:: Exercise requirements ::
Below are some records. Return exactly the lines from the one containing "notification will be sent" through the one containing "superconductivity not determined.\\", both included, and only those.

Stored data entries
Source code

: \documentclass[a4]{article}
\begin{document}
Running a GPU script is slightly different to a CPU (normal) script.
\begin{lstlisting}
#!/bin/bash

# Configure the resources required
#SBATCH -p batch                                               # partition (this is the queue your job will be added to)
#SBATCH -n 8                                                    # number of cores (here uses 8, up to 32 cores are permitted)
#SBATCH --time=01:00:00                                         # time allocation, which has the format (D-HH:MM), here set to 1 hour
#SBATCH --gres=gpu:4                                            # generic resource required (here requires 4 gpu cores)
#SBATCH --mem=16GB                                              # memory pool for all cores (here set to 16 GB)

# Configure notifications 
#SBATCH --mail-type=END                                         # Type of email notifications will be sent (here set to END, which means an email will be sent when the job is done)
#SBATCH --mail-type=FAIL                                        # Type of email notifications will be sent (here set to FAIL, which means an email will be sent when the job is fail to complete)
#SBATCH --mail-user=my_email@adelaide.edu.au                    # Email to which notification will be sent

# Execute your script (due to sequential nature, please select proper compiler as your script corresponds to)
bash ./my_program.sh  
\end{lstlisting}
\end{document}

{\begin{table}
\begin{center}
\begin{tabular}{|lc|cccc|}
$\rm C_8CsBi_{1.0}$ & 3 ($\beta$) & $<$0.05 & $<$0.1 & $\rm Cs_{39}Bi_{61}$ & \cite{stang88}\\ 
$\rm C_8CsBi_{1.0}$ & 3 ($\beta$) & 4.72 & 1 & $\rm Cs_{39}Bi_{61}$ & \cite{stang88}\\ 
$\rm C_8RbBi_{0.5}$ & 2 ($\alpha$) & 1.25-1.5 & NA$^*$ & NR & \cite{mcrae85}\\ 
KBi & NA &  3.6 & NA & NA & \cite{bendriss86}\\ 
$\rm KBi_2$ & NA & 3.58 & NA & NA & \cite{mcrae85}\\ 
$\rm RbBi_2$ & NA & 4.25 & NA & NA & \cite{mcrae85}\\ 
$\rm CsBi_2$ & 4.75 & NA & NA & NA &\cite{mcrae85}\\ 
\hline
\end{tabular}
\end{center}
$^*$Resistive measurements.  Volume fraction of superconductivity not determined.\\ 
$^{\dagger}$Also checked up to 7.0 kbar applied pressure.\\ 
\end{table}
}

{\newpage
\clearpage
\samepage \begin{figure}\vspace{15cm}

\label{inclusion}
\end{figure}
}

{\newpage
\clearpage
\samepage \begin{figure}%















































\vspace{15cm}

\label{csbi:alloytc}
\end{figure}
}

:: Answer below ::
#SBATCH --mail-user=my_email@adelaide.edu.au                    # Email to which notification will be sent

# Execute your script (due to sequential nature, please select proper compiler as your script corresponds to)
bash ./my_program.sh  
\end{lstlisting}
\end{document}

{\begin{table}
\begin{center}
\begin{tabular}{|lc|cccc|}
$\rm C_8CsBi_{1.0}$ & 3 ($\beta$) & $<$0.05 & $<$0.1 & $\rm Cs_{39}Bi_{61}$ & \cite{stang88}\\ 
$\rm C_8CsBi_{1.0}$ & 3 ($\beta$) & 4.72 & 1 & $\rm Cs_{39}Bi_{61}$ & \cite{stang88}\\ 
$\rm C_8RbBi_{0.5}$ & 2 ($\alpha$) & 1.25-1.5 & NA$^*$ & NR & \cite{mcrae85}\\ 
KBi & NA &  3.6 & NA & NA & \cite{bendriss86}\\ 
$\rm KBi_2$ & NA & 3.58 & NA & NA & \cite{mcrae85}\\ 
$\rm RbBi_2$ & NA & 4.25 & NA & NA & \cite{mcrae85}\\ 
$\rm CsBi_2$ & 4.75 & NA & NA & NA &\cite{mcrae85}\\ 
\hline
\end{tabular}
\end{center}
$^*$Resistive measurements.  Volume fraction of superconductivity not determined.\\ 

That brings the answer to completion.